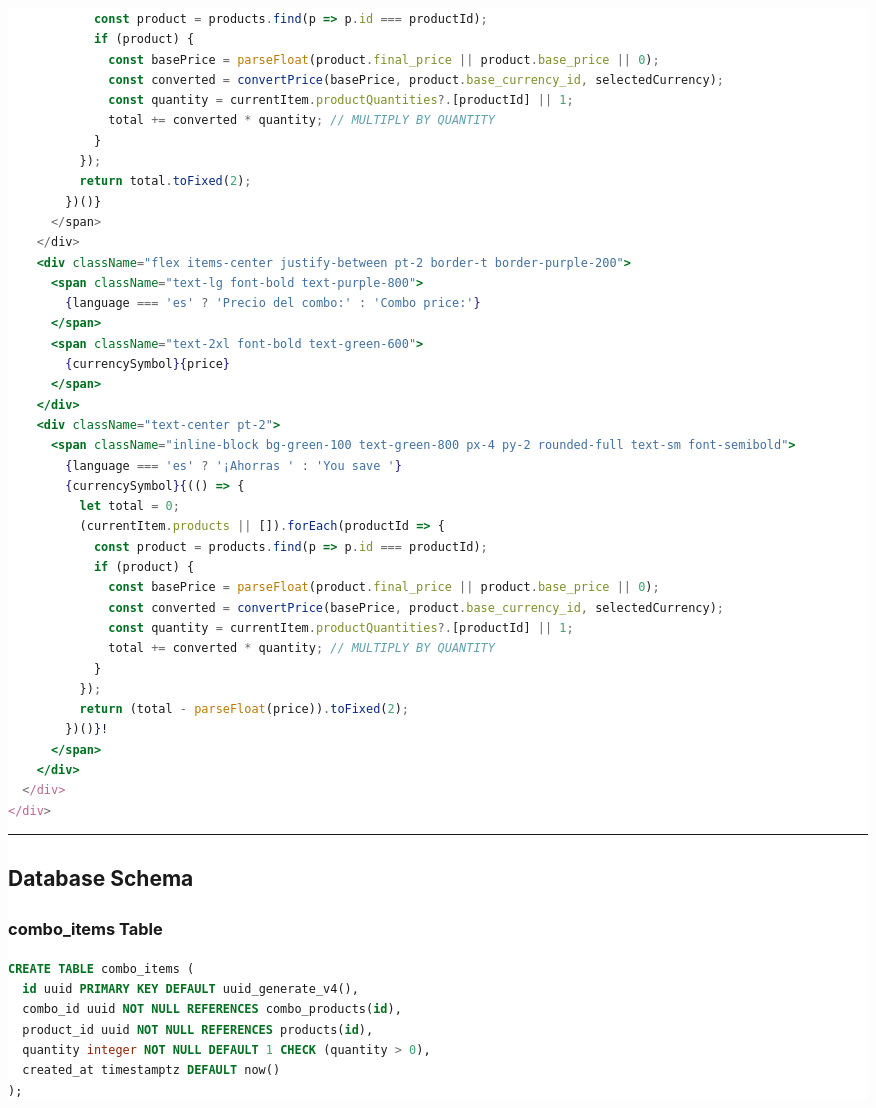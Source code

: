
 ```jsx
            const product = products.find(p => p.id === productId);
            if (product) {
              const basePrice = parseFloat(product.final_price || product.base_price || 0);
              const converted = convertPrice(basePrice, product.base_currency_id, selectedCurrency);
              const quantity = currentItem.productQuantities?.[productId] || 1;
              total += converted * quantity; // MULTIPLY BY QUANTITY
            }
          });
          return total.toFixed(2);
        })()}
      </span>
    </div>
    <div className="flex items-center justify-between pt-2 border-t border-purple-200">
      <span className="text-lg font-bold text-purple-800">
        {language === 'es' ? 'Precio del combo:' : 'Combo price:'}
      </span>
      <span className="text-2xl font-bold text-green-600">
        {currencySymbol}{price}
      </span>
    </div>
    <div className="text-center pt-2">
      <span className="inline-block bg-green-100 text-green-800 px-4 py-2 rounded-full text-sm font-semibold">
        {language === 'es' ? '¡Ahorras ' : 'You save '}
        {currencySymbol}{(() => {
          let total = 0;
          (currentItem.products || []).forEach(productId => {
            const product = products.find(p => p.id === productId);
            if (product) {
              const basePrice = parseFloat(product.final_price || product.base_price || 0);
              const converted = convertPrice(basePrice, product.base_currency_id, selectedCurrency);
              const quantity = currentItem.productQuantities?.[productId] || 1;
              total += converted * quantity; // MULTIPLY BY QUANTITY
            }
          });
          return (total - parseFloat(price)).toFixed(2);
        })()}!
      </span>
    </div>
  </div>
</div>
```

---

## Database Schema

### combo_items Table
```sql
CREATE TABLE combo_items (
  id uuid PRIMARY KEY DEFAULT uuid_generate_v4(),
  combo_id uuid NOT NULL REFERENCES combo_products(id),
  product_id uuid NOT NULL REFERENCES products(id),
  quantity integer NOT NULL DEFAULT 1 CHECK (quantity > 0),
  created_at timestamptz DEFAULT now()
);
```


  [productId]: quantity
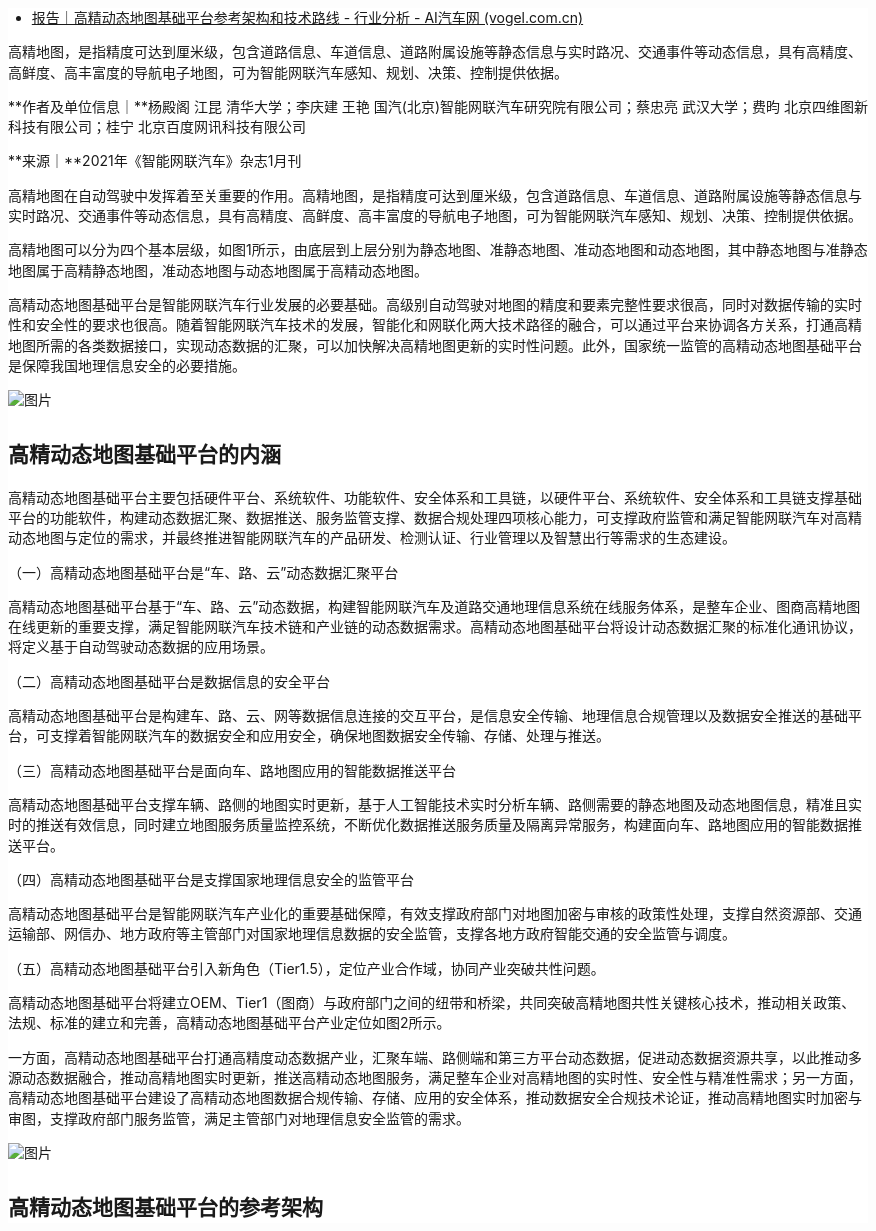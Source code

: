 - [报告｜高精动态地图基础平台参考架构和技术路线 - 行业分析 - AI汽车网 (vogel.com.cn)](https://auto.vogel.com.cn/c/2021-03-05/1086664.shtml)

高精地图，是指精度可达到厘米级，包含道路信息、车道信息、道路附属设施等静态信息与实时路况、交通事件等动态信息，具有高精度、高鲜度、高丰富度的导航电子地图，可为智能网联汽车感知、规划、决策、控制提供依据。

**作者及单位信息｜**杨殿阁 江昆 清华大学；李庆建 王艳 国汽(北京)智能网联汽车研究院有限公司；蔡忠亮 武汉大学；费昀 北京四维图新科技有限公司；桂宁 北京百度网讯科技有限公司

**来源｜**2021年《智能网联汽车》杂志1月刊

高精地图在自动驾驶中发挥着至关重要的作用。高精地图，是指精度可达到厘米级，包含道路信息、车道信息、道路附属设施等静态信息与实时路况、交通事件等动态信息，具有高精度、高鲜度、高丰富度的导航电子地图，可为智能网联汽车感知、规划、决策、控制提供依据。

高精地图可以分为四个基本层级，如图1所示，由底层到上层分别为静态地图、准静态地图、准动态地图和动态地图，其中静态地图与准静态地图属于高精静态地图，准动态地图与动态地图属于高精动态地图。

高精动态地图基础平台是智能网联汽车行业发展的必要基础。高级别自动驾驶对地图的精度和要素完整性要求很高，同时对数据传输的实时性和安全性的要求也很高。随着智能网联汽车技术的发展，智能化和网联化两大技术路径的融合，可以通过平台来协调各方关系，打通高精地图所需的各类数据接口，实现动态数据的汇聚，可以加快解决高精地图更新的实时性问题。此外，国家统一监管的高精动态地图基础平台是保障我国地理信息安全的必要措施。

![图片](https://file.vogel.com.cn/125/upload/resources/image/158872.png?x-oss-process=image/resize,w_700,h_700)

## **高精动态地图基础平台的内涵**

高精动态地图基础平台主要包括硬件平台、系统软件、功能软件、安全体系和工具链，以硬件平台、系统软件、安全体系和工具链支撑基础平台的功能软件，构建动态数据汇聚、数据推送、服务监管支撑、数据合规处理四项核心能力，可支撑政府监管和满足智能网联汽车对高精动态地图与定位的需求，并最终推进智能网联汽车的产品研发、检测认证、行业管理以及智慧出行等需求的生态建设。

（一）高精动态地图基础平台是“车、路、云”动态数据汇聚平台

高精动态地图基础平台基于“车、路、云”动态数据，构建智能网联汽车及道路交通地理信息系统在线服务体系，是整车企业、图商高精地图在线更新的重要支撑，满足智能网联汽车技术链和产业链的动态数据需求。高精动态地图基础平台将设计动态数据汇聚的标准化通讯协议，将定义基于自动驾驶动态数据的应用场景。

（二）高精动态地图基础平台是数据信息的安全平台

高精动态地图基础平台是构建车、路、云、网等数据信息连接的交互平台，是信息安全传输、地理信息合规管理以及数据安全推送的基础平台，可支撑着智能网联汽车的数据安全和应用安全，确保地图数据安全传输、存储、处理与推送。

（三）高精动态地图基础平台是面向车、路地图应用的智能数据推送平台

高精动态地图基础平台支撑车辆、路侧的地图实时更新，基于人工智能技术实时分析车辆、路侧需要的静态地图及动态地图信息，精准且实时的推送有效信息，同时建立地图服务质量监控系统，不断优化数据推送服务质量及隔离异常服务，构建面向车、路地图应用的智能数据推送平台。

（四）高精动态地图基础平台是支撑国家地理信息安全的监管平台

高精动态地图基础平台是智能网联汽车产业化的重要基础保障，有效支撑政府部门对地图加密与审核的政策性处理，支撑自然资源部、交通运输部、网信办、地方政府等主管部门对国家地理信息数据的安全监管，支撑各地方政府智能交通的安全监管与调度。

（五）高精动态地图基础平台引入新角色（Tier1.5），定位产业合作域，协同产业突破共性问题。

高精动态地图基础平台将建立OEM、Tier1（图商）与政府部门之间的纽带和桥梁，共同突破高精地图共性关键核心技术，推动相关政策、法规、标准的建立和完善，高精动态地图基础平台产业定位如图2所示。

一方面，高精动态地图基础平台打通高精度动态数据产业，汇聚车端、路侧端和第三方平台动态数据，促进动态数据资源共享，以此推动多源动态数据融合，推动高精地图实时更新，推送高精动态地图服务，满足整车企业对高精地图的实时性、安全性与精准性需求；另一方面，高精动态地图基础平台建设了高精动态地图数据合规传输、存储、应用的安全体系，推动数据安全合规技术论证，推动高精地图实时加密与审图，支撑政府部门服务监管，满足主管部门对地理信息安全监管的需求。

![图片](https://file.vogel.com.cn/125/upload/resources/image/158873.png?x-oss-process=image/resize,w_700,h_700)

## **高精动态地图基础平台的参考架构**
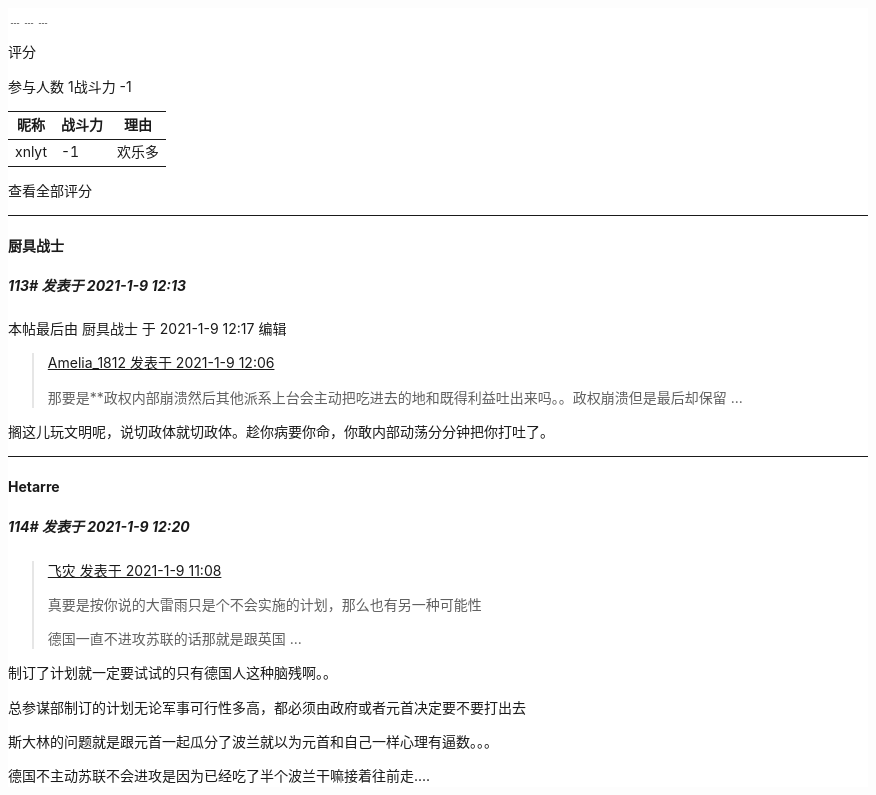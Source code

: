 

﹍﹍﹍

评分





 参与人数 1战斗力 -1

|昵称|战斗力|理由|
|----|---|---|
| xnlyt|-1|欢乐多|



查看全部评分






*****

####  厨具战士  
##### 113#       发表于 2021-1-9 12:13



 本帖最后由 厨具战士 于 2021-1-9 12:17 编辑 
<blockquote><a href="httphttps://bbs.saraba1st.com/2b/forum.php?mod=redirect&amp;goto=findpost&amp;pid=49983026&amp;ptid=1981901" target="_blank">Amelia_1812 发表于 2021-1-9 12:06</a>

那要是**政权内部崩溃然后其他派系上台会主动把吃进去的地和既得利益吐出来吗。。政权崩溃但是最后却保留 ...</blockquote>
搁这儿玩文明呢，说切政体就切政体。趁你病要你命，你敢内部动荡分分钟把你打吐了。







*****

####  Hetarre  
##### 114#       发表于 2021-1-9 12:20



<blockquote><a href="httphttps://bbs.saraba1st.com/2b/forum.php?mod=redirect&amp;goto=findpost&amp;pid=49982646&amp;ptid=1981901" target="_blank">飞灾 发表于 2021-1-9 11:08</a>

真要是按你说的大雷雨只是个不会实施的计划，那么也有另一种可能性


德国一直不进攻苏联的话那就是跟英国 ...</blockquote>
制订了计划就一定要试试的只有德国人这种脑残啊。。

总参谋部制订的计划无论军事可行性多高，都必须由政府或者元首决定要不要打出去


斯大林的问题就是跟元首一起瓜分了波兰就以为元首和自己一样心理有逼数。。。


德国不主动苏联不会进攻是因为已经吃了半个波兰干嘛接着往前走....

=-=-=-=-=

#### ACTION ITEM
Among the entries above, find the line with "高精动态地图基础平台将建立O" and the line with "一方面，高精动态地图基础平台打通高精度动"; give again exactly these two lines and all lines between them.

#### RESULT OF THE TASK
高精动态地图基础平台将建立OEM、Tier1（图商）与政府部门之间的纽带和桥梁，共同突破高精地图共性关键核心技术，推动相关政策、法规、标准的建立和完善，高精动态地图基础平台产业定位如图2所示。

一方面，高精动态地图基础平台打通高精度动态数据产业，汇聚车端、路侧端和第三方平台动态数据，促进动态数据资源共享，以此推动多源动态数据融合，推动高精地图实时更新，推送高精动态地图服务，满足整车企业对高精地图的实时性、安全性与精准性需求；另一方面，高精动态地图基础平台建设了高精动态地图数据合规传输、存储、应用的安全体系，推动数据安全合规技术论证，推动高精地图实时加密与审图，支撑政府部门服务监管，满足主管部门对地理信息安全监管的需求。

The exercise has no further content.